Using Distributed Grouped Aggregation
Grouped Aggregation is a pattern that occurs when the output of a GroupBy operation is immediately followed by an Aggregate operation on each group. This pattern frequently occurs in distributed computing. For example, if you want to use a large census data set to find the average household income by postal code, you need grouped aggregation. The operation is sometimes called the GroupBy-Aggregate pattern or the Group-and-Aggregate pattern.
LINQ to HPC performs sophisticated optimization for distributed grouped aggregation even though the programming interface is high-level. LINQ to HPC automatically analyzes expression trees to create optimized query plans that decompose grouped aggregation operations into efficient, distributed computations.
Implementation approaches for grouped aggregation
There are several ways in which grouped aggregation can be accomplished. The following code uses hash partitioning to implement it.
string wordData = ...
var query =
context.FromDsc<string>(wordData)
.HashPartition(x => x)
.Apply(localRecords => LocalGroupBy(localRecords))
.Select(g => new KeyValuePair<string, long>(g.Key, g.LongCount()));
This code demonstrates how a word count problem might be solved by using distributed computing. An input file set with multiple DSC files contains a list of words, and the output is a file set that contains (word, count) pairs, with each word appearing just once in the output.
The first step uses a HashPartition operation to redistribute the data so that identical words appear on the same machine. The second step performs a local grouping operation on each computer. The results contain elements such as "dog: {dog, dog}", which represents a group whose key is "dog" and whose elements are {dog, dog}. Finally, the code aggregates the elements of each group by counting them. The final result is a sequence of (word, count) pairs.
Here is the definition of the LocalGroupBy operator.
[DistributiveOverConcat]
public static IEnumerable<IGrouping<string, string>>
LocalGroupBy(IEnumerable<string> localRecords)
{
return localRecords.GroupBy(x => x); // use LINQ-to-Objects query
}
Refer to the Unary Apply section for information about the [DistributiveOverConcat] attribute.
The following figure illustrates how this query executes when the data set includes the words "cat", "dog", "fish", and "goat".
Although this implementation produces the correct result, it can be expensive if the input file set is very large. It is quicker to decompose the counting operation into two phases, and to do the counting early, before redistributing any of the data.

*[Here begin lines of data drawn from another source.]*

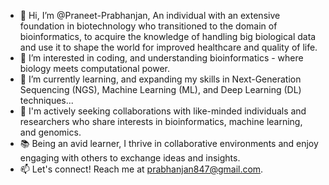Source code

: - 👋 Hi, I’m @Praneet-Prabhanjan, An individual with an extensive foundation in biotechnology who transitioned to the domain of bioinformatics, to
acquire the knowledge of handling big biological data and use it to shape the world for improved healthcare and
quality of life.
- 👀 I’m interested in coding, and understanding bioinformatics - where biology meets computational power.
- 🌱 I’m currently learning, and expanding my skills in Next-Generation Sequencing (NGS), Machine Learning (ML), and Deep Learning (DL) techniques...
- 💞️ I'm actively seeking collaborations with like-minded individuals and researchers who share interests in bioinformatics, machine learning, and genomics.
- 📚 Being an avid learner, I thrive in collaborative environments and enjoy engaging with others to exchange ideas and insights.
- 📫 Let's connect! Reach me at prabhanjan847@gmail.com.

<!---
Praneet-Prabhanjan/Praneet-Prabhanjan is a ✨ special ✨ repository because its `README.md` (this file) appears on your GitHub profile.
You can click the Preview link to take a look at your changes.
--->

Here is the code for the improved version.
string wordData = ...
var query = context.FromDsc<string>(wordData)
.Apply(localRecords => LocalPartialReduce(localRecords))

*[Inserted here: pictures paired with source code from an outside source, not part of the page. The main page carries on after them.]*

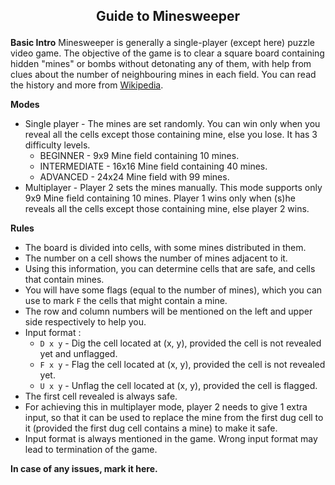 ## <p align="center">Guide to Minesweeper</p>

**Basic Intro**
Minesweeper is  generally a single-player (except here) puzzle video game. The objective of the game is to clear a square board containing hidden "mines" or bombs without detonating any of them, with help from clues about the number of neighbouring mines in each field. You can read the history and more from [Wikipedia](https://en.wikipedia.org/wiki/Minesweeper_(video_game)).

**Modes**
- Single player - The mines are set randomly. You can win only when you reveal all the cells except those containing mine, else you lose. It has 3 difficulty levels. 
  - BEGINNER - 9x9 Mine field containing 10 mines.
  - INTERMEDIATE - 16x16 Mine field containing 40 mines.
  - ADVANCED - 24x24 Mine field with 99 mines.
- Multiplayer - Player 2 sets the mines manually. This mode supports only 9x9 Mine field containing 10 mines. Player 1 wins only when (s)he reveals all the cells except those containing mine, else player 2 wins.

**Rules**
- The board is divided into cells, with some mines distributed in them.
- The number on a cell shows the number of mines adjacent to it.
- Using this information, you can determine cells that are safe, and cells that contain mines.
- You will have some flags (equal to the number of mines), which you can use to mark `F` the cells that might contain a mine.
- The row and column numbers will be mentioned on the left and upper side respectively to help you.
- Input format :
  - `D x y` - Dig the cell located at (x, y), provided the cell is not revealed yet and unflagged.
  - `F x y` - Flag the cell located at (x, y), provided the cell is not revealed yet.
  - `U x y` - Unflag the cell located at (x, y), provided the cell is flagged.
- The first cell revealed is always safe.
- For achieving this in multiplayer mode, player 2 needs to give 1 extra input, so that it can be used to replace the mine from the first dug cell to it (provided the first dug cell contains a mine) to make it safe.
- Input format is always mentioned in the game. Wrong input format may lead to termination of the game.

**In case of any issues, mark it here.**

.HashPartition(x => x.Key)
.Apply(localResults => LocalCombine(localResults));
The second word count implementation adds a step that performs partial reduction by using distributed computing in the first phase of the algorithm, before any data is copied across the cluster. Here is the definition of the LocalPartialReduce operator that initially reduces the input data.
[DistributiveOverConcat]
public static IEnumerable<KeyValuePair<string, long>>
LocalPartialReduce(IEnumerable<string> localRecords)
{
return localRecords.GroupBy(x => x)
.Select(g => new KeyValuePair<string, long>(
g.Key, g.LongCount()));
}
The query in the LocalPartialReduce method uses LINQ-to-Objects to perform local partial reduction on each of the compute nodes.
Here is the definition of the LocalCombine operator that combines the results of the initial reduction phase.
[DistributiveOverConcat]
public static IEnumerable<KeyValuePair<string, long>>
LocalCombine(IEnumerable<KeyValuePair<string, long>> localResults)
{
return localResults.GroupBy(x => x.Key)
.Select(g => new KeyValuePair<string, long>(
g.Key, g.Sum(x => x.Value)));
}
The query in the LocalCombine method uses LINQ-to-Objects to combine the partial results that were calculated earlier. The LocalCombine method is executed in a distributed manner on the compute nodes.

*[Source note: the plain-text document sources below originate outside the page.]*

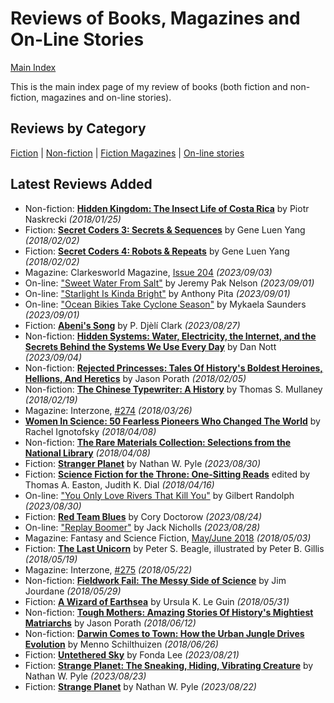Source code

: # Reviews of Books, Magazines and On-Line Stories

[Main Index](../README.md)

This is the main index page of my review of books (both fiction and non-fiction, magazines and on-line stories).

## Reviews by Category

[Fiction](fiction/README.md) | [Non-fiction](nonfiction/README.md) | [Fiction Magazines](magazines/README.md) | [On-line stories](online/README.md)

## Latest Reviews Added
- Non-fiction: [**Hidden Kingdom: The Insect Life of Costa Rica**](nonfiction/2018/20180125-HiddenKingdom.md) by Piotr Naskrecki *(2018/01/25)*
- Fiction: [**Secret Coders 3: Secrets & Sequences**](fiction/2018/20180202-SecretCodersSecretsSequences.md) by Gene Luen Yang *(2018/02/02)*
- Fiction: [**Secret Coders 4: Robots & Repeats**](fiction/2018/20180202-SecretCodersRobotsRepeats.md) by Gene Luen Yang *(2018/02/02)*
- Magazine: Clarkesworld Magazine, [Issue 204](magazines/Clarkesworld/20230903-Clarkesworld204.md) *(2023/09/03)*
- On-line: ["Sweet Water From Salt"](online/2023/20230901-SweetWaterFromSalt.md) by Jeremy Pak Nelson *(2023/09/01)*
- On-line: ["Starlight Is Kinda Bright"](online/2023/20230901-StarlightKindaBright.md) by Anthony Pita *(2023/09/01)*
- On-line: ["Ocean Bikies Take Cyclone Season"](online/2023/20230901-OceanBikiesTakeCycloneSeason.md) by Mykaela Saunders *(2023/09/01)*
- Fiction: [**Abeni's Song**](fiction/2023/20230827-AbeniSong.md) by P. Djèlí Clark *(2023/08/27)*
- Non-fiction: [**Hidden Systems: Water, Electricity, the Internet, and the Secrets Behind the Systems We Use Every Day**](nonfiction/2023/20230904-HiddenSystems.md) by Dan Nott *(2023/09/04)*
- Non-fiction: [**Rejected Princesses: Tales Of History's Boldest Heroines, Hellions, And Heretics**](nonfiction/2018/20180205-RejectedPrincesses.md) by Jason Porath *(2018/02/05)*
- Non-fiction: [**The Chinese Typewriter: A History**](nonfiction/2018/20180219-ChineseTypewriter.md) by Thomas S. Mullaney *(2018/02/19)*
- Magazine: Interzone, [#274](magazines/Interzone/20180326-Interzone274.md) *(2018/03/26)*
- [**Women In Science: 50 Fearless Pioneers Who Changed The World**](nonfiction/2018/20180408-RareMaterialsCollection.md) by Rachel Ignotofsky *(2018/04/08)*
- Non-fiction: [**The Rare Materials Collection: Selections from the National Library**](nonfiction/2018/20180408-RareMaterialsCollection.md) *(2018/04/08)*
- Fiction: [**Stranger Planet**](fiction/2023/20230830-StrangerPlanet.md) by Nathan W. Pyle *(2023/08/30)*
- Fiction: [**Science Fiction for the Throne: One-Sitting Reads**](fiction/2018/20180416-SFForTheThrone.md) edited by Thomas A. Easton, Judith K. Dial *(2018/04/16)*
- On-line: ["You Only Love Rivers That Kill You"](online/2023/20230830-LoveRiversThatKillYou.md) by Gilbert Randolph *(2023/08/30)*
- Fiction: [**Red Team Blues**](fiction/2023/20230824-RedTeamBlues.md) by Cory Doctorow *(2023/08/24)*
- On-line: ["Replay Boomer"](online/2023/20230828-ReplayBoomer.md) by Jack Nicholls *(2023/08/28)*
- Magazine: Fantasy and Science Fiction, [May/June 2018](magazines/FantasyAndScienceFiction/20180503-FSF201805.md) *(2018/05/03)*
- Fiction: [**The Last Unicorn**](fiction/2018/20180519-LastUnicorn.md) by Peter S. Beagle, illustrated by Peter B. Gillis *(2018/05/19)*
- Magazine: Interzone, [#275](magazines/Interzone/20180522-Interzone275.md) *(2018/05/22)*
- Non-fiction: [**Fieldwork Fail: The Messy Side of Science**](nonfiction/2018/20180529-FieldworkFail.md) by Jim Jourdane *(2018/05/29)*
- Fiction: [**A Wizard of Earthsea**](fiction/2018/20180531-WizardEarthsea.md) by Ursula K. Le Guin *(2018/05/31)*
- Non-fiction: [**Tough Mothers: Amazing Stories Of History's Mightiest Matriarchs**](nonfiction/2018/20180612-ToughMothers.md) by Jason Porath *(2018/06/12)*
- Non-fiction: [**Darwin Comes to Town: How the Urban Jungle Drives Evolution**](nonfiction/2018/20180626-DarwinComesToTown.md) by Menno Schilthuizen *(2018/06/26)*
- Fiction: [**Untethered Sky**](fiction/2023/20230821-UntetheredSky.md) by Fonda Lee *(2023/08/21)*
- Fiction: [**Strange Planet: The Sneaking, Hiding, Vibrating Creature**](fiction/2023/20230823-SneakingHidingVibratingCreature.md) by Nathan W. Pyle *(2023/08/23)*
- Fiction: [**Strange Planet**](fiction/2023/20230822-StrangePlanet.md) by Nathan W. Pyle *(2023/08/22)*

The following figure illustrates how the revised query works.
In the improved version, the initial count operation takes place in a distributed manner and does not require values to be copied with an expensive hash partitioning operation. After the group-and-aggregate operation is completed for each DSC file of the input file set, the partial results are distributed across the cluster, based on their key.
Next, a second GroupBy operation collects the partial results for each word key. A local aggregation operation combines the partial results for each word by adding the previously calculated counts.
You can see that the second version of the word-count example significantly improves performance for large data sets, as compared with the first version. Many fewer records are copied than in the example that performs all aggregation after the hash partitioning.
LINQ to HPC can automatically create a query plan that executes the optimized algorithm shown in the previous figure. In most cases, you do not need to do any additional coding. For example, here is a LINQ to HPC query that performs the same word-count processing as the previous two examples.
var query =
context.FromDsc<string>("MyWordList")
.GroupBy(x => x,
(key, seq) => new KeyValuePair<string, long>(key, seq.LongCount()));
The query plan that is generated for this query includes stages for the partial aggregation and combine operations.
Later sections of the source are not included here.